Matias Atria <matria@abello.dic.uchile.cl> wrote:
> I've found that the 'kill' function is almost unusable in recent versions
> of PARI. After using it a couple of times I get a segment violation
> forcing me to restart GP and loosing all the computations I've done
> before. Is this a well known problem? Is there a fix? I can provide more
> information about the situation if necessary.

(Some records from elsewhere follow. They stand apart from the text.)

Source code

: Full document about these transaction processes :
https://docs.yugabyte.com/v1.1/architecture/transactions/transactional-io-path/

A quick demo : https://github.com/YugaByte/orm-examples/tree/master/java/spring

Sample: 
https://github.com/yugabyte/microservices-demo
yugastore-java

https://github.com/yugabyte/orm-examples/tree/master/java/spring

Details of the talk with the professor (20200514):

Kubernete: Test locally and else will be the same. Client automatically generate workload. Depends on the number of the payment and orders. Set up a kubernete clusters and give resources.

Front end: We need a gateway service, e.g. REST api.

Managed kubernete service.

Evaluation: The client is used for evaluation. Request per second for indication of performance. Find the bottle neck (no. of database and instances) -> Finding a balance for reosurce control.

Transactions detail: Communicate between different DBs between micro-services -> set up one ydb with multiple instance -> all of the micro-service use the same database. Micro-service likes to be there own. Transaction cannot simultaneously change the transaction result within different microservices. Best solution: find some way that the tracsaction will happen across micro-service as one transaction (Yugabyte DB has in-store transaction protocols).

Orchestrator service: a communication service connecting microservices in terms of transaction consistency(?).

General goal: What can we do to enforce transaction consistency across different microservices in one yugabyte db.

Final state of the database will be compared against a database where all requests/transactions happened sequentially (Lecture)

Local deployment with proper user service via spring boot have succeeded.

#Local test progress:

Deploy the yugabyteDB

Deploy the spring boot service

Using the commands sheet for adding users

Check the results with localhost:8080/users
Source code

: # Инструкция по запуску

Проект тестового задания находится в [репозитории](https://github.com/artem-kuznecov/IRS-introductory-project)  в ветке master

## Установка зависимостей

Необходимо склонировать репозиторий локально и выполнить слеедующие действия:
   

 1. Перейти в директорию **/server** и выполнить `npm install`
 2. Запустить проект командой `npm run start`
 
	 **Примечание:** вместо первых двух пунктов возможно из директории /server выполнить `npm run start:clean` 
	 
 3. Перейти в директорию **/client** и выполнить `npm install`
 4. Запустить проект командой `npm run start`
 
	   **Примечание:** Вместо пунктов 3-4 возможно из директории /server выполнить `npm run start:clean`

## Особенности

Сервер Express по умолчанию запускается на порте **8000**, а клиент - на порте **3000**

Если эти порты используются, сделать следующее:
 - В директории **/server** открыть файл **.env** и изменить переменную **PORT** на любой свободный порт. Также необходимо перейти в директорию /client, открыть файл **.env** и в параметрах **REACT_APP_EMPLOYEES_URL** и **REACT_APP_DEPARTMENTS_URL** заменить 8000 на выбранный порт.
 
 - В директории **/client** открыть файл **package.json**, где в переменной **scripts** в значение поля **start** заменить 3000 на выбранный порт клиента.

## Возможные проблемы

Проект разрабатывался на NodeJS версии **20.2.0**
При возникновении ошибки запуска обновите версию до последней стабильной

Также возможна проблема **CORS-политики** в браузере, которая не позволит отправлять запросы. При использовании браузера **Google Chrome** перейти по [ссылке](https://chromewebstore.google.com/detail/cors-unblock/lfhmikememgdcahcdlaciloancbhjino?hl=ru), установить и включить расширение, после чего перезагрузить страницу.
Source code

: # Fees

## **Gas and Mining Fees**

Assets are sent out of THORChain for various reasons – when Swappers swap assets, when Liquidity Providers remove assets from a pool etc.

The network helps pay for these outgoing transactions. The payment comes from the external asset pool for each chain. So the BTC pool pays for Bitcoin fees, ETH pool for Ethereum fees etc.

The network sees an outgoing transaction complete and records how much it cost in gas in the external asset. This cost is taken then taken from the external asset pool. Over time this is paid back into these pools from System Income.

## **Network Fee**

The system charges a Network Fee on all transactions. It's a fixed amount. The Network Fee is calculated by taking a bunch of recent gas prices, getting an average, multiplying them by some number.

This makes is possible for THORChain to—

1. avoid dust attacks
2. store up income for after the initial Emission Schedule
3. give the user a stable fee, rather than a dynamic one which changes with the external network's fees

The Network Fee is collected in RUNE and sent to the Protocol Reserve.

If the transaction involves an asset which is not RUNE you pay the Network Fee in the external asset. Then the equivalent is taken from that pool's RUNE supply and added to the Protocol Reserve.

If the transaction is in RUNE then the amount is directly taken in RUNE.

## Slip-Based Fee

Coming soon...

I definitely would like more information (a minimal script that exhibits
the bug for instance).

> Also, one of the reasons I use 'kill' so much is to make GP free some
> memory. I have to compute matrices with several thousand entries and dump
> them imediately to a file, so I don't need them to be held in memory for
> too long (and I can't allocate too many megs for the PARI stack). Is
> there a cleaner way of doing this? I'm not even sure the 'kill' function
> deallocates any memory from the stack. Can one of the PARI gurus please
> enlighten me?

Picture it this way: the "stack" is the scratchboard used by all library
functions for their computations. The "heap" (disjoint from the stack) is
the permanent storage: history entries (%1, %2, ...), variable values,
clones , some constants (0, 1, ...).                  ^^^^^^^^^^^^^^^ 

kill destroys a variable value (and the variable itself), so does not
affect the stack in any way. Your stack overflows for some other reasons.
The heap grows very slowly and, unless you install() some badly written
custom modules (creating a lot of clones for instance), should not be a
problem (you can also lower histsize if your intermediate results are

Stack is emptied each time a new prompt is printed, but actually grows
during the execution of a script line. You might try to add some 
print(getheap) statements within you script, and set memory debug level to
at least 2 (type \gm 2). You get much more information is you use the
debugging version produced after a Configure -g, but you might already see

Hope this helps,


P.S: kill is meant to remove an annoying symbol from the hashtables (see
user's manual): say

(18:40) gp > f=1
%1 = 1
(18:40) gp > f()=
  ***   unused characters: f()=
(f is remembered as a variable: impossible to use it as a function name)
(18:40) gp > kill(f)
(18:41) gp > f()= \\ ok now !

If you think the value of f take too much room, just type e.g f = 0. This
will destroy the old value and replace it with something small.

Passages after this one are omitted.